Look for "Başlamak için bir" in the listing below, then copy exactly the line it appears in and all lines after it to the end, and nothing more.

*** Dataset

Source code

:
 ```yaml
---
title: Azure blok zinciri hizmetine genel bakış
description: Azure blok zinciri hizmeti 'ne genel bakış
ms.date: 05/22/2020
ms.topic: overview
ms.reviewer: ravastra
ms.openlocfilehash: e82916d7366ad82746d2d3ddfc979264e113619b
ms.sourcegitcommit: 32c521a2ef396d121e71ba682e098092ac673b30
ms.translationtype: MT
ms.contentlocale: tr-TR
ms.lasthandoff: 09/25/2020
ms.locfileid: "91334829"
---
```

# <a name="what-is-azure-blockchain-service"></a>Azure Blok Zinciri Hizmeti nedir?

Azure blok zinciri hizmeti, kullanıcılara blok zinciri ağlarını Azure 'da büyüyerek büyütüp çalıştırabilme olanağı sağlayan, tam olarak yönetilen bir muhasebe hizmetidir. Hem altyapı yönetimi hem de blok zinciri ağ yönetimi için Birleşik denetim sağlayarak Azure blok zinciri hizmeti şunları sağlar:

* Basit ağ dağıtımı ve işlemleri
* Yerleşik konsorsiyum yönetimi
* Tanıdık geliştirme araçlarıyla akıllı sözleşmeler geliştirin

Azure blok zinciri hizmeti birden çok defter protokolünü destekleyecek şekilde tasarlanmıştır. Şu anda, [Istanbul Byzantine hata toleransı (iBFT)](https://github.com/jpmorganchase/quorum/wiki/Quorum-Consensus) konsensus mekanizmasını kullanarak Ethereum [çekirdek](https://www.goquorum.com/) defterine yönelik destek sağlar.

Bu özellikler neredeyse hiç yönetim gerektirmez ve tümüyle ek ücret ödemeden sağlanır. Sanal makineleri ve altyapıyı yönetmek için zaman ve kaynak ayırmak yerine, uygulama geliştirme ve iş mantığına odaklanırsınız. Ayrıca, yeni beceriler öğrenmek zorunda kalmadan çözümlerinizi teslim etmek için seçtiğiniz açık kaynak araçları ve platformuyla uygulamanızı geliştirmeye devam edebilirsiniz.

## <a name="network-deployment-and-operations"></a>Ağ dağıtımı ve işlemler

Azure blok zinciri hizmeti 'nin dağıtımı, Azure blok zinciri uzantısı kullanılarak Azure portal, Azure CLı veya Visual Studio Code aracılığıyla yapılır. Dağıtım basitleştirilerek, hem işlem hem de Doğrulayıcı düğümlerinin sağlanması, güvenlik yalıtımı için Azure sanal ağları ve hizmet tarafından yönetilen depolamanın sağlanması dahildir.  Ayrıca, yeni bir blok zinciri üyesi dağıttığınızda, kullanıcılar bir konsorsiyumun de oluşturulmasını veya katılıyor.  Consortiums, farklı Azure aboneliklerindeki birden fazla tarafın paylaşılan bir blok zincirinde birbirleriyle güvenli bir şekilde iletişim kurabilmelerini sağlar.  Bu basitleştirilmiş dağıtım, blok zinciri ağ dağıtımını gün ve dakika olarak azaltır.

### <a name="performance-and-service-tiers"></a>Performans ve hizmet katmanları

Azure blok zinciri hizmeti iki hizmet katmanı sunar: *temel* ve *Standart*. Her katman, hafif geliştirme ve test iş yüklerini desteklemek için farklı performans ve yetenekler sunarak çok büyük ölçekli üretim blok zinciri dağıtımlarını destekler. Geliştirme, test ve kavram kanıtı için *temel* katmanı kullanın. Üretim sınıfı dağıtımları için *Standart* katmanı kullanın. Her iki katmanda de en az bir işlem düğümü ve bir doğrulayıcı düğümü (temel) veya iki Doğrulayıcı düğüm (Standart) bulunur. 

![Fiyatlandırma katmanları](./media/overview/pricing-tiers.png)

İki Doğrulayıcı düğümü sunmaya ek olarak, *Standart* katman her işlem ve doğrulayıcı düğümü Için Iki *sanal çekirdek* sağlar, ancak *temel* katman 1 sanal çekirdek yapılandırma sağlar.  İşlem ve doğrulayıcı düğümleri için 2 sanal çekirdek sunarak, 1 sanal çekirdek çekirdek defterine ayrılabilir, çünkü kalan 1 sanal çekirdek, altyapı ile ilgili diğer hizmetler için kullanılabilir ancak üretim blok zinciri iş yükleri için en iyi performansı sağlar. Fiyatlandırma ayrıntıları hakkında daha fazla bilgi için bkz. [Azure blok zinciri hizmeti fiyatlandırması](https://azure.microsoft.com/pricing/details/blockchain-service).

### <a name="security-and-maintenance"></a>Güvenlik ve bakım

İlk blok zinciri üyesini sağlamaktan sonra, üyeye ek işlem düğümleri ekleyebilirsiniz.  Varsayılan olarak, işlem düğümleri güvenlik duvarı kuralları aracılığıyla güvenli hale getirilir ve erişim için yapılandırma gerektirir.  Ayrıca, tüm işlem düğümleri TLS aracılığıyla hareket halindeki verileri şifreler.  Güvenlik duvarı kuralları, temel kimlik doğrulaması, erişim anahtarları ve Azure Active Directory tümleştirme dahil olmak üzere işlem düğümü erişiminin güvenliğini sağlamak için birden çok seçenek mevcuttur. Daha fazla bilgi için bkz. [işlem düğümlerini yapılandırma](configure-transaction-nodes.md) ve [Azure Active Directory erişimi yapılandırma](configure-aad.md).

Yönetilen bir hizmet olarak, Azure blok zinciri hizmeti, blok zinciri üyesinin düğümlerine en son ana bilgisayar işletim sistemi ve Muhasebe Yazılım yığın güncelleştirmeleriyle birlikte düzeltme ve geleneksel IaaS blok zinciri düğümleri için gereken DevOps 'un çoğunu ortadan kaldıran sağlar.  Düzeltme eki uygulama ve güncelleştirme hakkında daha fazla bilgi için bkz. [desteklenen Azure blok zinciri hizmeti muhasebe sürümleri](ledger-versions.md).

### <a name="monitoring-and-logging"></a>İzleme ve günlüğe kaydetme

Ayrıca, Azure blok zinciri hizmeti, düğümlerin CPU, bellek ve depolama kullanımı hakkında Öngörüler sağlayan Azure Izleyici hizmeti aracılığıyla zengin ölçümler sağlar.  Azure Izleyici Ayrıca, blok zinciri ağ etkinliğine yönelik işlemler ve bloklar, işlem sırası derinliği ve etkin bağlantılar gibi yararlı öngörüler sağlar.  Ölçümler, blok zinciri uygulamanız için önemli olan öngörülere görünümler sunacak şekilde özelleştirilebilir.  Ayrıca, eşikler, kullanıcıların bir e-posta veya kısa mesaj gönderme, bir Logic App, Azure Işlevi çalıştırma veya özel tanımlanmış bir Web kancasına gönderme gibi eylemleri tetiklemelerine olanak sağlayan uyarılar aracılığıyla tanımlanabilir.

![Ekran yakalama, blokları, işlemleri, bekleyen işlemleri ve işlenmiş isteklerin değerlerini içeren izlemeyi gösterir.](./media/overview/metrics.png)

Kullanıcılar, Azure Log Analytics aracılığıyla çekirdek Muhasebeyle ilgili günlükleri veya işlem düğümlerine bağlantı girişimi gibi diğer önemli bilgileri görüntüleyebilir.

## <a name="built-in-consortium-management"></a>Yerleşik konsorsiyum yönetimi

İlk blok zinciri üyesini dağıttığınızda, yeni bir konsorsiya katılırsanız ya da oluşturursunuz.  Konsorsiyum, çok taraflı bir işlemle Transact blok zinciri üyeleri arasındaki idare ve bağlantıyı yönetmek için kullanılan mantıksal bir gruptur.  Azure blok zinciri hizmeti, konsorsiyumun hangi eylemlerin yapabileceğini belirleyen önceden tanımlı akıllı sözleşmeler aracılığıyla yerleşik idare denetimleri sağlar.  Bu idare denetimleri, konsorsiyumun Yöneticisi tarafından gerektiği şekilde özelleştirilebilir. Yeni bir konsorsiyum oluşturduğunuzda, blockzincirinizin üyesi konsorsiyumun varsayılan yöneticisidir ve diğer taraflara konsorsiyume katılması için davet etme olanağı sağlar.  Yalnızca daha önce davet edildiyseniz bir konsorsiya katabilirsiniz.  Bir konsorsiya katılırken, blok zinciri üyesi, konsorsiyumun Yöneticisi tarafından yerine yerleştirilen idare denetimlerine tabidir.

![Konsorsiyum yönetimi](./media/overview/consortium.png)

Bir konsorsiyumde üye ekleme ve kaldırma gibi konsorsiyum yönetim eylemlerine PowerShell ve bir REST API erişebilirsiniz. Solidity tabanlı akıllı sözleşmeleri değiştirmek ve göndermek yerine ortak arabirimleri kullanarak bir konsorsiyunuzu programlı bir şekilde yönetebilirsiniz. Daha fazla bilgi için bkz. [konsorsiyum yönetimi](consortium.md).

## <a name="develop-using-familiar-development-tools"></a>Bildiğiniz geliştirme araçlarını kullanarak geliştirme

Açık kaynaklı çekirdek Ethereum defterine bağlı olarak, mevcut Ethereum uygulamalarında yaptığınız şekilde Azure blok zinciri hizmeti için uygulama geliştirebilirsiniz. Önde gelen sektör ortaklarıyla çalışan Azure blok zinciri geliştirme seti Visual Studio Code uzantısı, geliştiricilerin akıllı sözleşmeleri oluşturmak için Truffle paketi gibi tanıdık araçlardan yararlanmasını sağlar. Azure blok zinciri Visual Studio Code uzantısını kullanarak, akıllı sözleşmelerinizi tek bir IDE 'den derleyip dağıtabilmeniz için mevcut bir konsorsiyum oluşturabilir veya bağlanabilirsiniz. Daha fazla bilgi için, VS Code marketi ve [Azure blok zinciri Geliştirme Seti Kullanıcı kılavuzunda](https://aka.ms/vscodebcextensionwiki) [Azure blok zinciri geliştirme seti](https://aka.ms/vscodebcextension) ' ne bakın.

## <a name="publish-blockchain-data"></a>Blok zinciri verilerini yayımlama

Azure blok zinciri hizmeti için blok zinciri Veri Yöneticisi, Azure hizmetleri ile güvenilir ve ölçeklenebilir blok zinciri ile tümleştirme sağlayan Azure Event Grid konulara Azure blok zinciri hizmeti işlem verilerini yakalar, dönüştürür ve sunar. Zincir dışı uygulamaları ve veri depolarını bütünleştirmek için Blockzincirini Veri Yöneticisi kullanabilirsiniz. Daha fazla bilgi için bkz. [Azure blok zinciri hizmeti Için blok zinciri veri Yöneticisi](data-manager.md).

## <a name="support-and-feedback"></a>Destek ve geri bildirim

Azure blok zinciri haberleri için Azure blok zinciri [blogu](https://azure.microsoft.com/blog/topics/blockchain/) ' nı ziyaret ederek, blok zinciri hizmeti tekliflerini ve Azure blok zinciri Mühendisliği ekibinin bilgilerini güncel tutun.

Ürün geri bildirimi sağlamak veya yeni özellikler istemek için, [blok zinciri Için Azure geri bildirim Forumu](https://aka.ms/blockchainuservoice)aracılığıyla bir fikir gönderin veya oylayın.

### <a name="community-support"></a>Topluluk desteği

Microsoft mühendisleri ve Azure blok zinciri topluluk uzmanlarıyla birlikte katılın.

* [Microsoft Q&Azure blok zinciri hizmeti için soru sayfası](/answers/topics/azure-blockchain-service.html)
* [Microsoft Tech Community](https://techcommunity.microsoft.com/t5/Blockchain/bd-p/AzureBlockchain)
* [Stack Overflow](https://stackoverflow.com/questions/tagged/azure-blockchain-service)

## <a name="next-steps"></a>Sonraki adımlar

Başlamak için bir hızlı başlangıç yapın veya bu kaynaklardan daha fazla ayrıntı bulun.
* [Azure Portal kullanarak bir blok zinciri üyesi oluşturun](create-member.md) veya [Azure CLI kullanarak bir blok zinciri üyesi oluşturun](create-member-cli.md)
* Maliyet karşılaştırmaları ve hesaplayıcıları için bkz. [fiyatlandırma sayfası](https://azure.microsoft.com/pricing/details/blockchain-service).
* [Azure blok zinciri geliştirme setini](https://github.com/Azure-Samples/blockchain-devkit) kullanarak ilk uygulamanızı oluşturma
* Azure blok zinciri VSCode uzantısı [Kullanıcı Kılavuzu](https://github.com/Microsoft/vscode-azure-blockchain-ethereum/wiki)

******

» **Task output**:
Başlamak için bir hızlı başlangıç yapın veya bu kaynaklardan daha fazla ayrıntı bulun.
* [Azure Portal kullanarak bir blok zinciri üyesi oluşturun](create-member.md) veya [Azure CLI kullanarak bir blok zinciri üyesi oluşturun](create-member-cli.md)
* Maliyet karşılaştırmaları ve hesaplayıcıları için bkz. [fiyatlandırma sayfası](https://azure.microsoft.com/pricing/details/blockchain-service).
* [Azure blok zinciri geliştirme setini](https://github.com/Azure-Samples/blockchain-devkit) kullanarak ilk uygulamanızı oluşturma
* Azure blok zinciri VSCode uzantısı [Kullanıcı Kılavuzu](https://github.com/Microsoft/vscode-azure-blockchain-ethereum/wiki)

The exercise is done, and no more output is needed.